MATERIAL FOR THE TASK section start
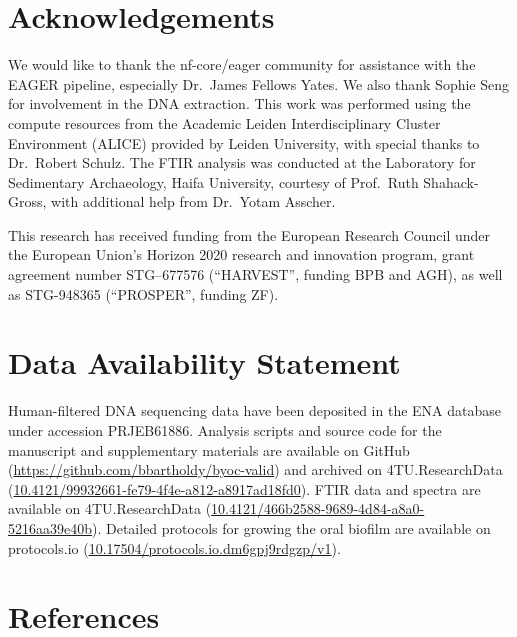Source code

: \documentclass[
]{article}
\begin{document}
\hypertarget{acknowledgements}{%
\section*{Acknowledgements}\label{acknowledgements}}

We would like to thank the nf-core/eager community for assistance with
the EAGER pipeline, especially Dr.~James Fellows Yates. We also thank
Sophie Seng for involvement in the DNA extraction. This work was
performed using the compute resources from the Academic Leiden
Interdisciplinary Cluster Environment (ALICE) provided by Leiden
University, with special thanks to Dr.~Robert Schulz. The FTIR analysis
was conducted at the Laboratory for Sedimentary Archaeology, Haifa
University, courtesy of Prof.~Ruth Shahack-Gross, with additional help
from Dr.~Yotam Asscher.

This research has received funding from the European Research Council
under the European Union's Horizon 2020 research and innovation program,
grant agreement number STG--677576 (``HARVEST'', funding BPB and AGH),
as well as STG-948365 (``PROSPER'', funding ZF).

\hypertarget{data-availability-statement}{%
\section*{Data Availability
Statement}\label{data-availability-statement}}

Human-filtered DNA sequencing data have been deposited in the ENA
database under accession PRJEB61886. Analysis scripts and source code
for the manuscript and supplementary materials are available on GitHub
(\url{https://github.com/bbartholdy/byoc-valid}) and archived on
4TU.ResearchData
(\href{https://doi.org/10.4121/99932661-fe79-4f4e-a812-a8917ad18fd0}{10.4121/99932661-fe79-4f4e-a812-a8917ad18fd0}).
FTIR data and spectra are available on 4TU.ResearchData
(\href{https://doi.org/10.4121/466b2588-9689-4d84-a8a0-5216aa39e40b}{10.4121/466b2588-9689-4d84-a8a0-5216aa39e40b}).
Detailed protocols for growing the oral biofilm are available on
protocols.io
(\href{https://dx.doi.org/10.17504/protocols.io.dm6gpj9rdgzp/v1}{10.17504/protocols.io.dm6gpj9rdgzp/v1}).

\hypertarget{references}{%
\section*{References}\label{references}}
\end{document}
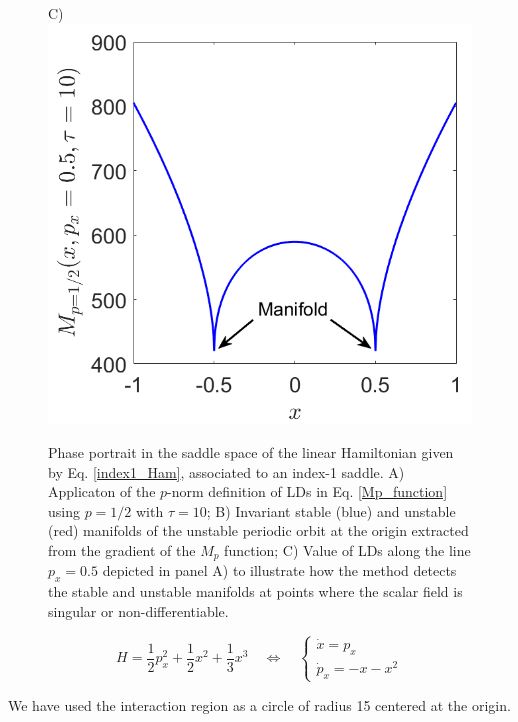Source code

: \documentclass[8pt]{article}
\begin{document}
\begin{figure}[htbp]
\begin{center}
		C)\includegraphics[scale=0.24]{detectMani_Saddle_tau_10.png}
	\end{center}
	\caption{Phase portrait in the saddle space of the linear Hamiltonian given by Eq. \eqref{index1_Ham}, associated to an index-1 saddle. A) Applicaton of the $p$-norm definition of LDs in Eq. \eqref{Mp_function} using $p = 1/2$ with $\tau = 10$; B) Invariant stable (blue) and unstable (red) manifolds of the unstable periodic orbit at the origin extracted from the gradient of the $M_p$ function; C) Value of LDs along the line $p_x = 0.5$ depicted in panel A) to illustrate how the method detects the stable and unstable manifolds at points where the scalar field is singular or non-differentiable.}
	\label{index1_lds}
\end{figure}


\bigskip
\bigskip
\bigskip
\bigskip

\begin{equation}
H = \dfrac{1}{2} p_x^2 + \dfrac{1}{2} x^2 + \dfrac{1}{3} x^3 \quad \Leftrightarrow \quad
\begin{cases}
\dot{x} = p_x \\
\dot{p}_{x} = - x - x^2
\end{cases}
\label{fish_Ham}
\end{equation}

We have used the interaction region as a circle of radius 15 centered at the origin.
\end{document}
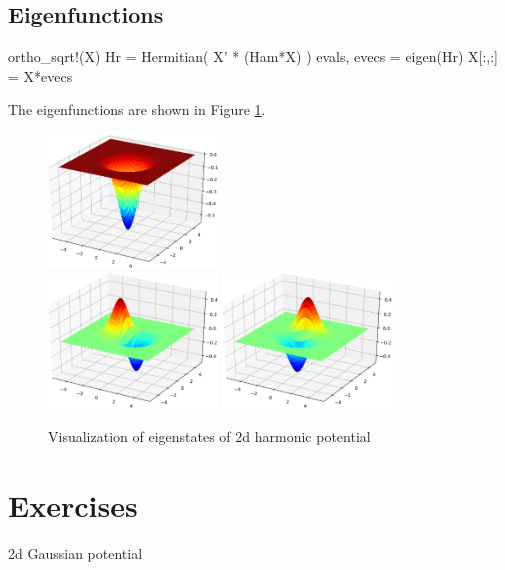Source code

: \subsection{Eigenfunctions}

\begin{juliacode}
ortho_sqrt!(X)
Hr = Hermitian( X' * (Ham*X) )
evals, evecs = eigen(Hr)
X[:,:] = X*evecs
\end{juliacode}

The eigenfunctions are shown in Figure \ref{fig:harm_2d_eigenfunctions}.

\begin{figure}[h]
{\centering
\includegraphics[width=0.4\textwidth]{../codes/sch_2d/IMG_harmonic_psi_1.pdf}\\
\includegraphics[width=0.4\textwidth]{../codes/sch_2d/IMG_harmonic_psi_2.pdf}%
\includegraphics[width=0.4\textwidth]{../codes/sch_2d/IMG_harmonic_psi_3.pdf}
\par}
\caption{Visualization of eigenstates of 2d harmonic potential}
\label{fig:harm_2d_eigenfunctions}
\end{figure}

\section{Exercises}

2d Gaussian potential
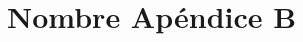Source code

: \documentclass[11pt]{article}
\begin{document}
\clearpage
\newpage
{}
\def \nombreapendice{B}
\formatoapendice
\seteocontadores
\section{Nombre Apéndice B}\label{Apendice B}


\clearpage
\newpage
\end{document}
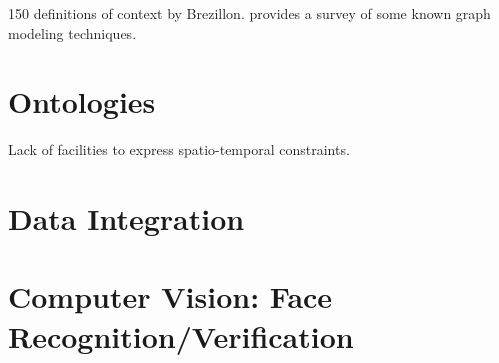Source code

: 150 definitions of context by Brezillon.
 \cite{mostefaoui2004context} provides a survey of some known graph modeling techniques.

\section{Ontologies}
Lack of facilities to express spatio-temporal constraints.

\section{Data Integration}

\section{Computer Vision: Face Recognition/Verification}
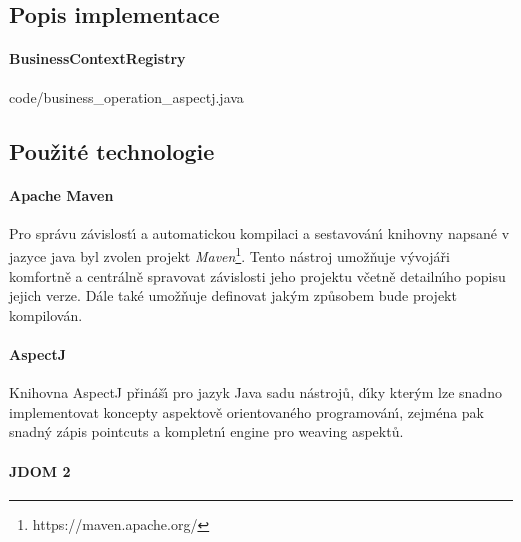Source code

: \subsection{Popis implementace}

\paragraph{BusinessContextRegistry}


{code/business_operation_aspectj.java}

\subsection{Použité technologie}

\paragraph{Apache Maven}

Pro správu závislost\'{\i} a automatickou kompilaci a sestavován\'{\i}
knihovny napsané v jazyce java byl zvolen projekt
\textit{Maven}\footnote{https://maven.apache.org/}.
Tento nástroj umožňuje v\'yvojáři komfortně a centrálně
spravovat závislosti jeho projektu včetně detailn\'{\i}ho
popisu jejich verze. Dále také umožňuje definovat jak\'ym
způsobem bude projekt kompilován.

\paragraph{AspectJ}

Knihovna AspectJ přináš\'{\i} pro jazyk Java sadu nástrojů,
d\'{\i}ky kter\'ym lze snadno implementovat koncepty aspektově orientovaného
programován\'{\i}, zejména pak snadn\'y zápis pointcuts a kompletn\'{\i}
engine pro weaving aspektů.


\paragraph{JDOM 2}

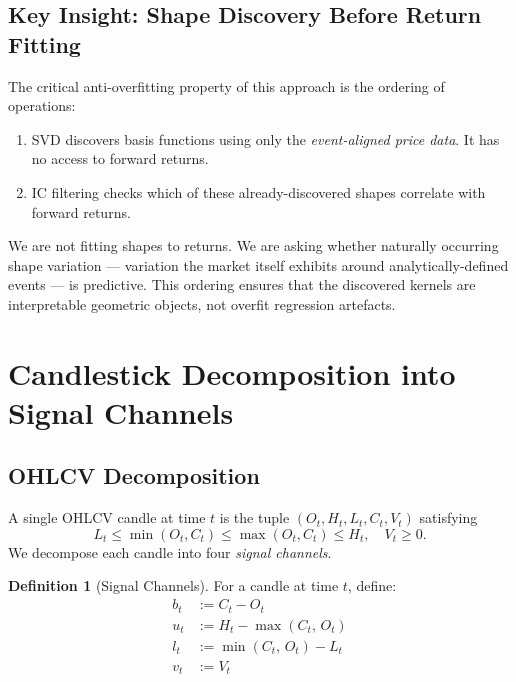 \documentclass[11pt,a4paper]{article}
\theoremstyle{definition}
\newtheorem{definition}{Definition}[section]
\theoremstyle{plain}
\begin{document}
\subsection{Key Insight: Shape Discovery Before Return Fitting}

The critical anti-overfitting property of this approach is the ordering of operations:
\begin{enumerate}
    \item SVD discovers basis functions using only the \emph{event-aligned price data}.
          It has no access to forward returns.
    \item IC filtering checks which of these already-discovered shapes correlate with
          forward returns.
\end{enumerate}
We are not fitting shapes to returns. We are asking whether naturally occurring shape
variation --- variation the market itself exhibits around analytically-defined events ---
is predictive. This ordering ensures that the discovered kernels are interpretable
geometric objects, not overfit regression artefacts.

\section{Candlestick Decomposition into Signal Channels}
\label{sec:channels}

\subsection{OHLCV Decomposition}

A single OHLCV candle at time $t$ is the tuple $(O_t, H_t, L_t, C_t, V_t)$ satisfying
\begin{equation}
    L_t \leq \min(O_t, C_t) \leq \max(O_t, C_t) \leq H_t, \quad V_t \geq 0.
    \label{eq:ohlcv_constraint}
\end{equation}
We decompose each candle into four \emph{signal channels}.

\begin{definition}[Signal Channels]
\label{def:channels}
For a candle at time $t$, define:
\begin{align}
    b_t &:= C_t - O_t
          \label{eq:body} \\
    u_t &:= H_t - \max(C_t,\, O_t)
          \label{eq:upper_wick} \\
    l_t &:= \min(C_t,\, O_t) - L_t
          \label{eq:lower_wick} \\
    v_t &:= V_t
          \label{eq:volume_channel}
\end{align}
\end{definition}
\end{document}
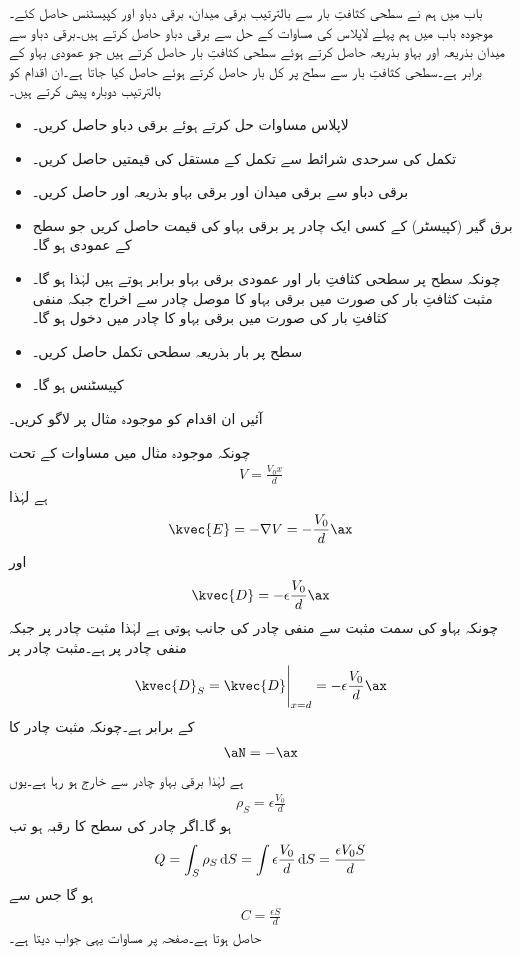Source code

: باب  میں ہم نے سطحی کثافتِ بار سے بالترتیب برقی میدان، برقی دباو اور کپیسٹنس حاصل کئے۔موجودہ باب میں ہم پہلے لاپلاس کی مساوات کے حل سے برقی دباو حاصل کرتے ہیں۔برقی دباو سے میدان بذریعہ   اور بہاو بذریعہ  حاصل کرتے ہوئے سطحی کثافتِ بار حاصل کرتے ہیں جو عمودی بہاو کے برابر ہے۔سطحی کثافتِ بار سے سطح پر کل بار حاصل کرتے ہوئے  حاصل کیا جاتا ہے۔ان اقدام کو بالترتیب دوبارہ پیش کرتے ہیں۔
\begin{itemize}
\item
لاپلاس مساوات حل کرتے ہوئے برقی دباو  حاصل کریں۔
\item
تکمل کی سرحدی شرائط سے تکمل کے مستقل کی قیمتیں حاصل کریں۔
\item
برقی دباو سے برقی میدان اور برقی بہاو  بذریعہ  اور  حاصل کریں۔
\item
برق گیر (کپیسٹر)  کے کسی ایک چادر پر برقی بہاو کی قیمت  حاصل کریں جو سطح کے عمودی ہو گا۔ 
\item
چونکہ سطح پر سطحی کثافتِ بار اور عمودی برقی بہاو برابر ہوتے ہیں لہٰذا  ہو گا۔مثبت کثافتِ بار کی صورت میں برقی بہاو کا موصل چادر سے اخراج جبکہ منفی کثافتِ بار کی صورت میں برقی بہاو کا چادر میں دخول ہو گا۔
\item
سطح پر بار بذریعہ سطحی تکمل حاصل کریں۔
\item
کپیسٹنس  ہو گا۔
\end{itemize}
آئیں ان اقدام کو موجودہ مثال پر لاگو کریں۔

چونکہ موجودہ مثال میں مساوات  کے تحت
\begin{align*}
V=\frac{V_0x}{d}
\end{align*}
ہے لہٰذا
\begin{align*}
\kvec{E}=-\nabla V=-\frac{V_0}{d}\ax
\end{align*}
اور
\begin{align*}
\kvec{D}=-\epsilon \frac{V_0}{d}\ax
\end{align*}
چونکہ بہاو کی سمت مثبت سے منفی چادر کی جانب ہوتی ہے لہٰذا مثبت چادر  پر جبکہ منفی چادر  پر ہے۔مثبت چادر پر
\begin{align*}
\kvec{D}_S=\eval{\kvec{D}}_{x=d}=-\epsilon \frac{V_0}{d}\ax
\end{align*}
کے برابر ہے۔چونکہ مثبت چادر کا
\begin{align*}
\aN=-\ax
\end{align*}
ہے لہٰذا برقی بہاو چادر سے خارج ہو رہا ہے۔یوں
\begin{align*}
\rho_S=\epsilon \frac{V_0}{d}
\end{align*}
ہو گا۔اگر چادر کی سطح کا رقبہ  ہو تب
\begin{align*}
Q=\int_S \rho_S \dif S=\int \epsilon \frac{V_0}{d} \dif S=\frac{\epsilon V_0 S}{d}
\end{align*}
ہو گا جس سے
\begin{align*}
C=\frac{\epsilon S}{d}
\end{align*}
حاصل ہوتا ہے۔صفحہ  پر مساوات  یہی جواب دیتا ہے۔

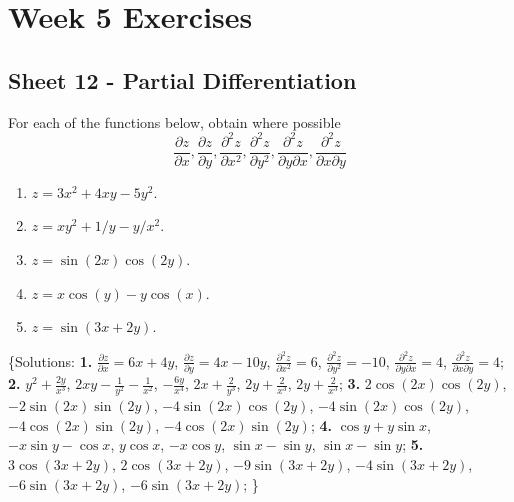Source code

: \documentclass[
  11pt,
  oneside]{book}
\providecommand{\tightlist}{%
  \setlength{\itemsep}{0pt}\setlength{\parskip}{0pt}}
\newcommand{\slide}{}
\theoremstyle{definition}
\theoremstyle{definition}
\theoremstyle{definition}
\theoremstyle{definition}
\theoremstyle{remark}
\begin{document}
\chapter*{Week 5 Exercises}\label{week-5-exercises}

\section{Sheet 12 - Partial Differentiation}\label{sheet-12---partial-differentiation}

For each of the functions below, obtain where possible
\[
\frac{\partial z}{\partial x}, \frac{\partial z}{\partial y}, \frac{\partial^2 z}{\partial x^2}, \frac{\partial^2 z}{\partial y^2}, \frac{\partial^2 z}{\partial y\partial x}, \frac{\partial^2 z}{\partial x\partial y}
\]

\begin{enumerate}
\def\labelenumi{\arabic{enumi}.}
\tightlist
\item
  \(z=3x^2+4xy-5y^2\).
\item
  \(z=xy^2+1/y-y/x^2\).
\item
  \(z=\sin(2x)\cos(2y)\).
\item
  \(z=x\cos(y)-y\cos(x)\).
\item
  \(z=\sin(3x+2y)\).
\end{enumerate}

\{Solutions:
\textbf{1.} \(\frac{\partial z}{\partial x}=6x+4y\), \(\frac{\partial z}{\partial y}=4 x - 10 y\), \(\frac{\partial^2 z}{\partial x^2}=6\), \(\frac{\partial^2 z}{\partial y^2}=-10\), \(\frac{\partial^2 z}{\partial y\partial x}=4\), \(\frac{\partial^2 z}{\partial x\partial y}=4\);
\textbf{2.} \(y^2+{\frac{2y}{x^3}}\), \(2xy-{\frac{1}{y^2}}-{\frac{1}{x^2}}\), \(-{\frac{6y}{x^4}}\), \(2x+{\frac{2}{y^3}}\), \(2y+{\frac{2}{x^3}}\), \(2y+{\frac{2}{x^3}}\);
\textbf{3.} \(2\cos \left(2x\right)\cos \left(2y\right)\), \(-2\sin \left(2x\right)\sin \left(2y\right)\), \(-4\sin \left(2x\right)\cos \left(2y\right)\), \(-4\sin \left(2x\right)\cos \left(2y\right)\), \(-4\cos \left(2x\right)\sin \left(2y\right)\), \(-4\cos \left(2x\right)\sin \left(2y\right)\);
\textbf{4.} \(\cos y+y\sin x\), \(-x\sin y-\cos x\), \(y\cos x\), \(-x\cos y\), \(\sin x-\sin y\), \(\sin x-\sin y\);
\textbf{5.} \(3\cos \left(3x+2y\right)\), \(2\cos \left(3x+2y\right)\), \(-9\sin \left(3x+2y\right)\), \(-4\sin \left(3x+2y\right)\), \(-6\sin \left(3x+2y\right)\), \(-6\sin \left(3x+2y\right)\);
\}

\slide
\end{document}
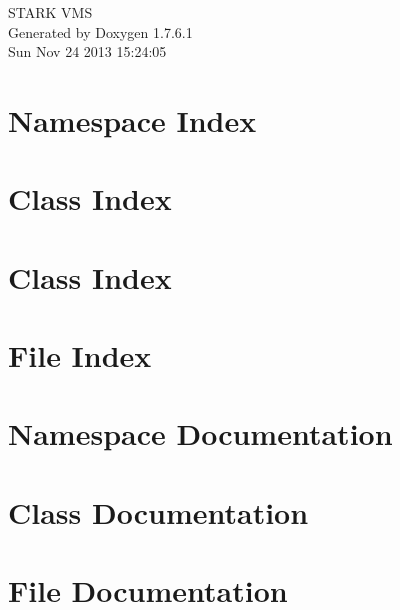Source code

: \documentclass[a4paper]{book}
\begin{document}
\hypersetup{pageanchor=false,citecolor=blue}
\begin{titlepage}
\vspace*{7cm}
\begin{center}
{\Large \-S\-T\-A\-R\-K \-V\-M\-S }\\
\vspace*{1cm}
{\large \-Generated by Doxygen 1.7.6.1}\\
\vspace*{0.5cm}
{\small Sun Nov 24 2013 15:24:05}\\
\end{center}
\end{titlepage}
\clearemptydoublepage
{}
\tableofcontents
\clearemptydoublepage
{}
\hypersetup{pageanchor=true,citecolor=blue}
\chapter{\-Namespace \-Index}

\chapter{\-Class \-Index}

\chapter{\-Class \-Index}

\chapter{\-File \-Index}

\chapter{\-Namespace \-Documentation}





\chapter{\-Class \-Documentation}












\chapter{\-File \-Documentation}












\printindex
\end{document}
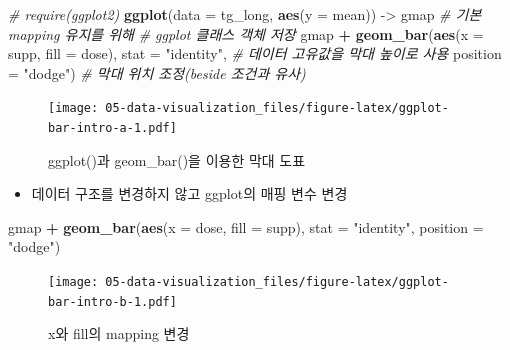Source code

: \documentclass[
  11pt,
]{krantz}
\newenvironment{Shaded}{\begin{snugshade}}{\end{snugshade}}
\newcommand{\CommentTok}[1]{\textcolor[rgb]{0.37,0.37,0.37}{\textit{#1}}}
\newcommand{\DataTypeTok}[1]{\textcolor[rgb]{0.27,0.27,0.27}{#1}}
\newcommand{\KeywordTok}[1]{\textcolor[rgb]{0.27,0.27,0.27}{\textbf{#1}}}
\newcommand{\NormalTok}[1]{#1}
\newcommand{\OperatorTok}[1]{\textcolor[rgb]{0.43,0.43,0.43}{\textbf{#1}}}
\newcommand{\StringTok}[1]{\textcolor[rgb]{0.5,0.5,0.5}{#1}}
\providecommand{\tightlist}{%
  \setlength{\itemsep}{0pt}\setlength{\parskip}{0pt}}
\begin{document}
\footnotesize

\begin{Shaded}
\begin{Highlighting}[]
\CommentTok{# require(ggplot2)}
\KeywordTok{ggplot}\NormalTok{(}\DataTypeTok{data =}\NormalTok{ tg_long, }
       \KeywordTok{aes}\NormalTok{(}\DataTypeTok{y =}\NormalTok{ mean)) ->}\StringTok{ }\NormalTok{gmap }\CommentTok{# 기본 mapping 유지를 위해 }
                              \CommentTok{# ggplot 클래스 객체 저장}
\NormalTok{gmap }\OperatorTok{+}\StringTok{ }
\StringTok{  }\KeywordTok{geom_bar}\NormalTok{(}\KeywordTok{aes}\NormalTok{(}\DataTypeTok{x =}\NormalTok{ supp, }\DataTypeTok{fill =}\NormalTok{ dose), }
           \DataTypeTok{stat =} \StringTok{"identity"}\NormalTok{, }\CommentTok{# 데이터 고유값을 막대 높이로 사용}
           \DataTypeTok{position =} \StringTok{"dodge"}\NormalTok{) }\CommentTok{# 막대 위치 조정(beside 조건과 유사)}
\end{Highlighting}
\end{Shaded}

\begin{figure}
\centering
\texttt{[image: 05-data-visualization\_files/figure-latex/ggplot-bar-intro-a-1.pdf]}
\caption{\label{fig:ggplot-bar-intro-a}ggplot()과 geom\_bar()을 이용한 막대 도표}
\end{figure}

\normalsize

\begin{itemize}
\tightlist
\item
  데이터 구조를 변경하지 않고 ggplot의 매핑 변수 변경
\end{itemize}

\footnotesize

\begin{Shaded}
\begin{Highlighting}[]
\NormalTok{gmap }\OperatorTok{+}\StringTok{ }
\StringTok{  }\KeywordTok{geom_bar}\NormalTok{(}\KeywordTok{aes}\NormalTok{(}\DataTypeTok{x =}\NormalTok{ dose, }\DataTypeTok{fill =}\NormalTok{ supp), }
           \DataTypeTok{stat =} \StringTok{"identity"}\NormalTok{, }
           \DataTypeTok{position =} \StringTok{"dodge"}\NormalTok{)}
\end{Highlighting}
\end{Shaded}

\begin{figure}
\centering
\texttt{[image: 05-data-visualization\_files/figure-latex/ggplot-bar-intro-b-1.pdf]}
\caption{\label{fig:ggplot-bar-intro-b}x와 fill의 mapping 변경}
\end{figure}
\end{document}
MATERIAL FOR THE TASK section end
*ASSIGNMENT*
Search the material for the word "dose" and copy every matching line.

*TASK ANSWER*
\StringTok{  }\KeywordTok{geom_bar}\NormalTok{(}\KeywordTok{aes}\NormalTok{(}\DataTypeTok{x =}\NormalTok{ supp, }\DataTypeTok{fill =}\NormalTok{ dose), }
\StringTok{  }\KeywordTok{geom_bar}\NormalTok{(}\KeywordTok{aes}\NormalTok{(}\DataTypeTok{x =}\NormalTok{ dose, }\DataTypeTok{fill =}\NormalTok{ supp), }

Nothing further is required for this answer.